§ What the task requires: For every line in the records that has the word "logic", make a copy.

§ Dataset:
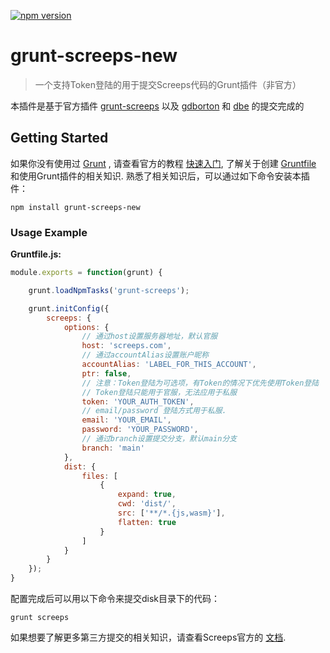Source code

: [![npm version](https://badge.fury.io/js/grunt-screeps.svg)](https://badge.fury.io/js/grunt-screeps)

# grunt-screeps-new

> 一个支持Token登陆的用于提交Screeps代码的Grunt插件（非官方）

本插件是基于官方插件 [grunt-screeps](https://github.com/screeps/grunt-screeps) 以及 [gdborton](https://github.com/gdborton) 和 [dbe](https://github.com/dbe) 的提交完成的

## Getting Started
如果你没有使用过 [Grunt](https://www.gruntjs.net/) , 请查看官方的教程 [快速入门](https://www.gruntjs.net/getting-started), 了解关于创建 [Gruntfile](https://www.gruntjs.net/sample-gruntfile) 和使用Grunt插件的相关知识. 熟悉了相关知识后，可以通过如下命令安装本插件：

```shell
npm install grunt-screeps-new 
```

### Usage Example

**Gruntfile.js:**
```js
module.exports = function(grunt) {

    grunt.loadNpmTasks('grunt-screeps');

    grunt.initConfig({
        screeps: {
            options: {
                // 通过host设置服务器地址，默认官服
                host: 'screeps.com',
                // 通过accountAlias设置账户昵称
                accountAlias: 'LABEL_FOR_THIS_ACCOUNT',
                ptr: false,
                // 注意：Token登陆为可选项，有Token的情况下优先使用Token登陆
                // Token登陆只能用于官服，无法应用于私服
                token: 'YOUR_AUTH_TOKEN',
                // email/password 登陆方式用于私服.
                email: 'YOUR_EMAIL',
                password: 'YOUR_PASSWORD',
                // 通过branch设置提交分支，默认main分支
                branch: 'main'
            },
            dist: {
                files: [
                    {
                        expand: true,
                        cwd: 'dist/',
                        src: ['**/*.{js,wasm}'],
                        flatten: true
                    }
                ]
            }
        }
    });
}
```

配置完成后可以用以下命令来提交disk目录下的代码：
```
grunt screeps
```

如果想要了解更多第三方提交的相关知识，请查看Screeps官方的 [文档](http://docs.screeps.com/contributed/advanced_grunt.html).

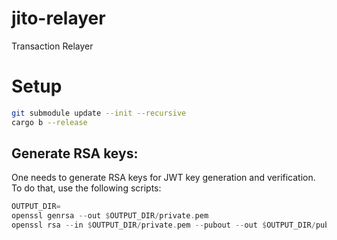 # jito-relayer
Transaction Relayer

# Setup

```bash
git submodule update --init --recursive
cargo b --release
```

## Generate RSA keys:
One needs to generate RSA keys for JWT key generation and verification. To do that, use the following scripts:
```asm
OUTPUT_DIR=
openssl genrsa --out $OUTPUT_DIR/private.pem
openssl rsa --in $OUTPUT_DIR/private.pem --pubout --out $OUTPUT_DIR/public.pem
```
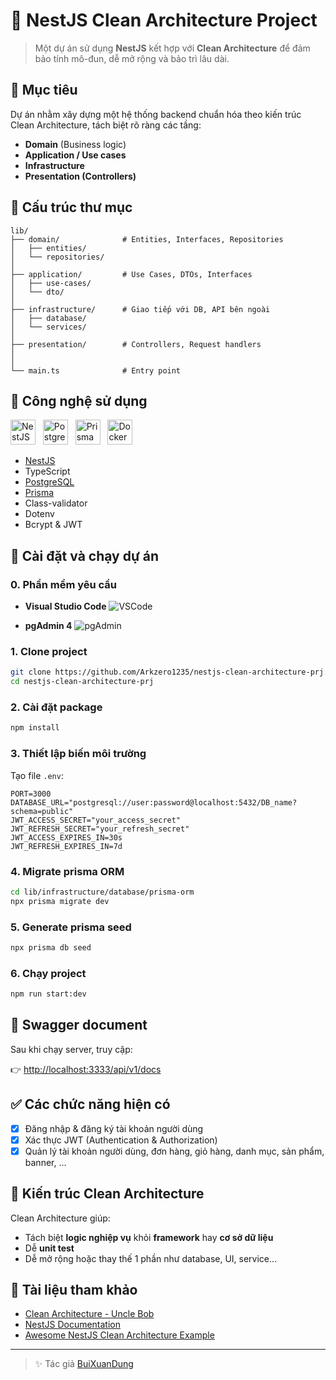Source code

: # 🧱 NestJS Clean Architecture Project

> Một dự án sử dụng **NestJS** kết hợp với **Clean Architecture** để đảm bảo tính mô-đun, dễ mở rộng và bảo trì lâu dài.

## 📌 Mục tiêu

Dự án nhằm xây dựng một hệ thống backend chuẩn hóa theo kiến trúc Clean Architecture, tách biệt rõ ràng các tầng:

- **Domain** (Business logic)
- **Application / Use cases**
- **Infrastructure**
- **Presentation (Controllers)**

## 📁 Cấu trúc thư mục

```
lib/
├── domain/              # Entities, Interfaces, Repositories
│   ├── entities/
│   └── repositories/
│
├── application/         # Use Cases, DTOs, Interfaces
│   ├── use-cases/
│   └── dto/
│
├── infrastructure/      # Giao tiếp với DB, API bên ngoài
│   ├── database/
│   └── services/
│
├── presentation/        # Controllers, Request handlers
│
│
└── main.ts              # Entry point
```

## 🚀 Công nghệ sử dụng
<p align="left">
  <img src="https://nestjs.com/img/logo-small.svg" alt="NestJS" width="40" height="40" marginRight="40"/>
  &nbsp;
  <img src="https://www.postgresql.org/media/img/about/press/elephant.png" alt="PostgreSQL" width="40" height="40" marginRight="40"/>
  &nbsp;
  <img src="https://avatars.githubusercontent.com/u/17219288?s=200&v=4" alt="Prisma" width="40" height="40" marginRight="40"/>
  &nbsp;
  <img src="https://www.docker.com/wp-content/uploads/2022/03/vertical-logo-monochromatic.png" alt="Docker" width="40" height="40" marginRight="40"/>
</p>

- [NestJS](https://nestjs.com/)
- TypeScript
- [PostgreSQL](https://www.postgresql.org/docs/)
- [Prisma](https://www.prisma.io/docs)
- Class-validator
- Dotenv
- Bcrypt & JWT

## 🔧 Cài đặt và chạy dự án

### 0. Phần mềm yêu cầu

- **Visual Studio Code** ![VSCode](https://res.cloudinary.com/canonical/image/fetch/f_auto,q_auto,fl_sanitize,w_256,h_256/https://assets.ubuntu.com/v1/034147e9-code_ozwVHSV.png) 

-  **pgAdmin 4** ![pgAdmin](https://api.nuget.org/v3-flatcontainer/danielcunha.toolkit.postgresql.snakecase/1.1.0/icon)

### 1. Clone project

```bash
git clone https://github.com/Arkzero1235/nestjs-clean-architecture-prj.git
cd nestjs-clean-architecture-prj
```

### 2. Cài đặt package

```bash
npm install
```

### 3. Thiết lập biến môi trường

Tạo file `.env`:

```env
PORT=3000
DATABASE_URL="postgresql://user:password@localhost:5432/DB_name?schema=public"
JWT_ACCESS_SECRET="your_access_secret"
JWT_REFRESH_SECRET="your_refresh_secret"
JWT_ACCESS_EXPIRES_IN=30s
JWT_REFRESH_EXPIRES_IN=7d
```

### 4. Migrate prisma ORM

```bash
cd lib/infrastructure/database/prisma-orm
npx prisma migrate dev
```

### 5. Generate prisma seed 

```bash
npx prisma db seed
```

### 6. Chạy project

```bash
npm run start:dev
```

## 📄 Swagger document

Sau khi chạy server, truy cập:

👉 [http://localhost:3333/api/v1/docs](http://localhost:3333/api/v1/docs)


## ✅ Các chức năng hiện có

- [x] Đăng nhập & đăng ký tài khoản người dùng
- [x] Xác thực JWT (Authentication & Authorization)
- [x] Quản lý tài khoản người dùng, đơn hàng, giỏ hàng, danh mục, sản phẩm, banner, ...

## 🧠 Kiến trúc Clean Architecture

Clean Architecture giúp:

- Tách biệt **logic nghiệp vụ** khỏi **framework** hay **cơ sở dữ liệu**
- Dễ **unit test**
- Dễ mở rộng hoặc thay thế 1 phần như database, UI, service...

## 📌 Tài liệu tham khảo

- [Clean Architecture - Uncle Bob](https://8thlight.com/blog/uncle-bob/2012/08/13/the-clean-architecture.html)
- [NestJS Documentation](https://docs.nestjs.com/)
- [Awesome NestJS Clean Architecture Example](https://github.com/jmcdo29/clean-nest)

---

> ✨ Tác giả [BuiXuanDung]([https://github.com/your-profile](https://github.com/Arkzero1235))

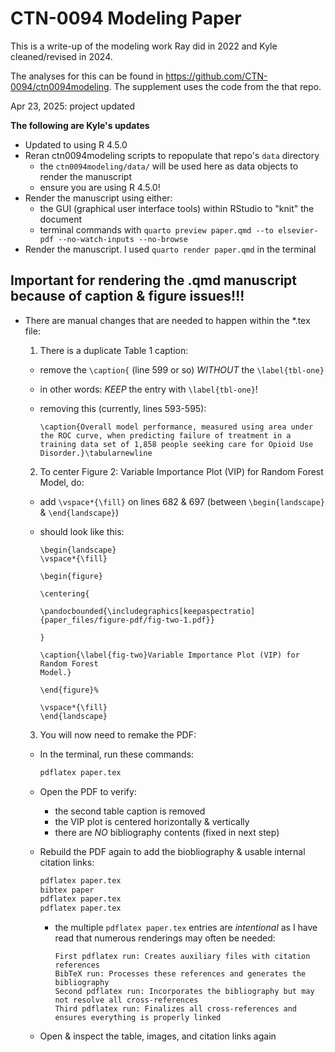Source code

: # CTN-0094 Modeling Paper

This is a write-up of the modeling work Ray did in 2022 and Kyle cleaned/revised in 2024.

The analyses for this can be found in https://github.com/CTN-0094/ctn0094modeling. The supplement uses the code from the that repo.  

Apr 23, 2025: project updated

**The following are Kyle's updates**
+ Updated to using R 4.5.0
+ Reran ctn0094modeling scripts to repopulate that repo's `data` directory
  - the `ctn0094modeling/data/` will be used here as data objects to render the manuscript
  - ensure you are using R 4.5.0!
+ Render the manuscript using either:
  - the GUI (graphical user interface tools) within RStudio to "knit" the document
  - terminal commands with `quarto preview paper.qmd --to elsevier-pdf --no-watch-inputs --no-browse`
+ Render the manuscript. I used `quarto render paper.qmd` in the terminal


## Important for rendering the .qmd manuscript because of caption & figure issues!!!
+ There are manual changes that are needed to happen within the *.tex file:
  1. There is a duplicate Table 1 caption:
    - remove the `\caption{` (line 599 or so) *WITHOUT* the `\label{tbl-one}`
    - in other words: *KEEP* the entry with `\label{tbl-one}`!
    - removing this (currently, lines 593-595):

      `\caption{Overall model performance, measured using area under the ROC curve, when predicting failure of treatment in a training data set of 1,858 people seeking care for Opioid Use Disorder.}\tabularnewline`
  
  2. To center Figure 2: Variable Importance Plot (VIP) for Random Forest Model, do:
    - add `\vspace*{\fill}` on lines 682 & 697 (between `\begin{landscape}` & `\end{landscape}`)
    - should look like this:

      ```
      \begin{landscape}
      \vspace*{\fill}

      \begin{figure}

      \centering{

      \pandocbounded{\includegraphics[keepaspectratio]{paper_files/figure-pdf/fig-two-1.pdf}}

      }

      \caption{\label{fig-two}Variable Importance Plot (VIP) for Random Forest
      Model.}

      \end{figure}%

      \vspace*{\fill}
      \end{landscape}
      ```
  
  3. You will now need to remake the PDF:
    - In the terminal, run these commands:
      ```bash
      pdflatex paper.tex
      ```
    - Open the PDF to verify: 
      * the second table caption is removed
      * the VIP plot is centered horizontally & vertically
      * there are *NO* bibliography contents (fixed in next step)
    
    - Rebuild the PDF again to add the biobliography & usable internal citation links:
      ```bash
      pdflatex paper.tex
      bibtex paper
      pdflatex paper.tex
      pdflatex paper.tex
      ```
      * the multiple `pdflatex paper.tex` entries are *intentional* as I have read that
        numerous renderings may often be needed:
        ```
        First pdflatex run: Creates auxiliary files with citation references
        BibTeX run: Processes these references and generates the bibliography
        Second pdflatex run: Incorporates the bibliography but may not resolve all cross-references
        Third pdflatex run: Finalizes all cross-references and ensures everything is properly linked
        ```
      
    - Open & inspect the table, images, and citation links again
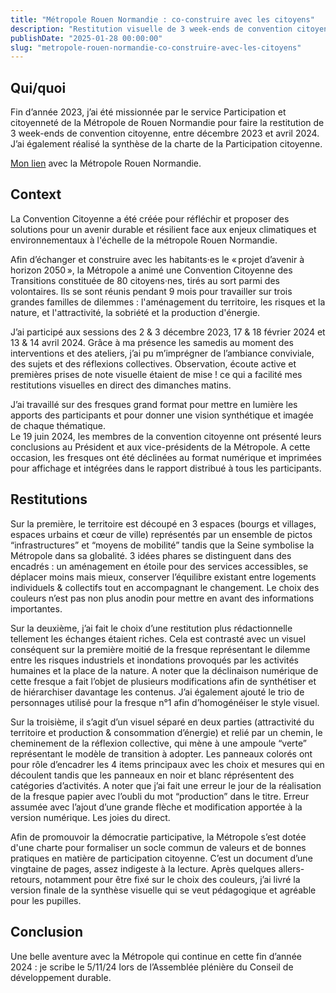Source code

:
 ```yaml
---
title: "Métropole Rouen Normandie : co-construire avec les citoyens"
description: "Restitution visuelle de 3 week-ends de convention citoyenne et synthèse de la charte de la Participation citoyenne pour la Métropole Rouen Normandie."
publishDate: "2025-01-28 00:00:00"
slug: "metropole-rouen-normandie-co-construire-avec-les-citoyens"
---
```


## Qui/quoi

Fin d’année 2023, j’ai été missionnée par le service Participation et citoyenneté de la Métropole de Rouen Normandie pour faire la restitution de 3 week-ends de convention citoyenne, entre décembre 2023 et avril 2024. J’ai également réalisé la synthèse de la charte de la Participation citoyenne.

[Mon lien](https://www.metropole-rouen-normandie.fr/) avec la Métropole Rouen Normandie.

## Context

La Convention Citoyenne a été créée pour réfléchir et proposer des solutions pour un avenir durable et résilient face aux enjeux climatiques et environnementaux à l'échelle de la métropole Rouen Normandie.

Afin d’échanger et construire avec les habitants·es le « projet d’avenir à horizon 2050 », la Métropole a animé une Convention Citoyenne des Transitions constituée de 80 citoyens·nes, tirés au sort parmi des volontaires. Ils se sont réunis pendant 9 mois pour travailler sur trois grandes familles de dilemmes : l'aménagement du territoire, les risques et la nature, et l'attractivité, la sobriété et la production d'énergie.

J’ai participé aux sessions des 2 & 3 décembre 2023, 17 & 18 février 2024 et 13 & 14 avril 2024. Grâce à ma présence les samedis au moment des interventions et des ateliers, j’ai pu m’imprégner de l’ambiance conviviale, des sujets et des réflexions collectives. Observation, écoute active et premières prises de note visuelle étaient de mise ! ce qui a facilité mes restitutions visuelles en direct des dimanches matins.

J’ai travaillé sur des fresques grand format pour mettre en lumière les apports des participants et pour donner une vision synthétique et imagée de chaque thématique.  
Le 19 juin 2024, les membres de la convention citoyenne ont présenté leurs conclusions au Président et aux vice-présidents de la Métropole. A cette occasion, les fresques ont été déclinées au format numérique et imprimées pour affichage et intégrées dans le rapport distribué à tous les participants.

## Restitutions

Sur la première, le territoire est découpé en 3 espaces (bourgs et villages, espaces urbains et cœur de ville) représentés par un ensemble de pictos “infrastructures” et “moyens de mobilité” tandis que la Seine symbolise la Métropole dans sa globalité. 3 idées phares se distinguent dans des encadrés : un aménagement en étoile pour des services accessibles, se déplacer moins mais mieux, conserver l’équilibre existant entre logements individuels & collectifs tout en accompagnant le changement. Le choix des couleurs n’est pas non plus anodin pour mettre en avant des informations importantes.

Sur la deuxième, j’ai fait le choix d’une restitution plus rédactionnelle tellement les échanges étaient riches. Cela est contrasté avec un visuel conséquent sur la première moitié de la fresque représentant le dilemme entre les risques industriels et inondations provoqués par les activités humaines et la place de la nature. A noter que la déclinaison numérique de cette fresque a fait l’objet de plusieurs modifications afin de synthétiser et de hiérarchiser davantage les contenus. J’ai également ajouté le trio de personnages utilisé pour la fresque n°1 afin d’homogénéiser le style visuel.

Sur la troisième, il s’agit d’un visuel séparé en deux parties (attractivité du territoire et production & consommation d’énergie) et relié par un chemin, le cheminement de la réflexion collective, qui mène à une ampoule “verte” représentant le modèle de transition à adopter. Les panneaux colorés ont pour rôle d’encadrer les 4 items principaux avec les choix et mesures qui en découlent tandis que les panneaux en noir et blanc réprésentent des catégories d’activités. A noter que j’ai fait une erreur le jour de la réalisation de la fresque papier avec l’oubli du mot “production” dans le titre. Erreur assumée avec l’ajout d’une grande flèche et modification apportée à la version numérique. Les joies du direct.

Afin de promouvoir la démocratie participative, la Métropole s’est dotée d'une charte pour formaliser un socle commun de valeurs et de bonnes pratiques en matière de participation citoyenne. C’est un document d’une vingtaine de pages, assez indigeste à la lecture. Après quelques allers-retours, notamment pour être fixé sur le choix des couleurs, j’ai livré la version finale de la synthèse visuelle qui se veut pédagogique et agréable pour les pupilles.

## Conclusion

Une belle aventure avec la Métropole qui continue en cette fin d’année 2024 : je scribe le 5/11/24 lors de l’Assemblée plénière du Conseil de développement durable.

§ Exercise result:
- **Domain** (Business logic)
- Tách biệt **logic nghiệp vụ** khỏi **framework** hay **cơ sở dữ liệu**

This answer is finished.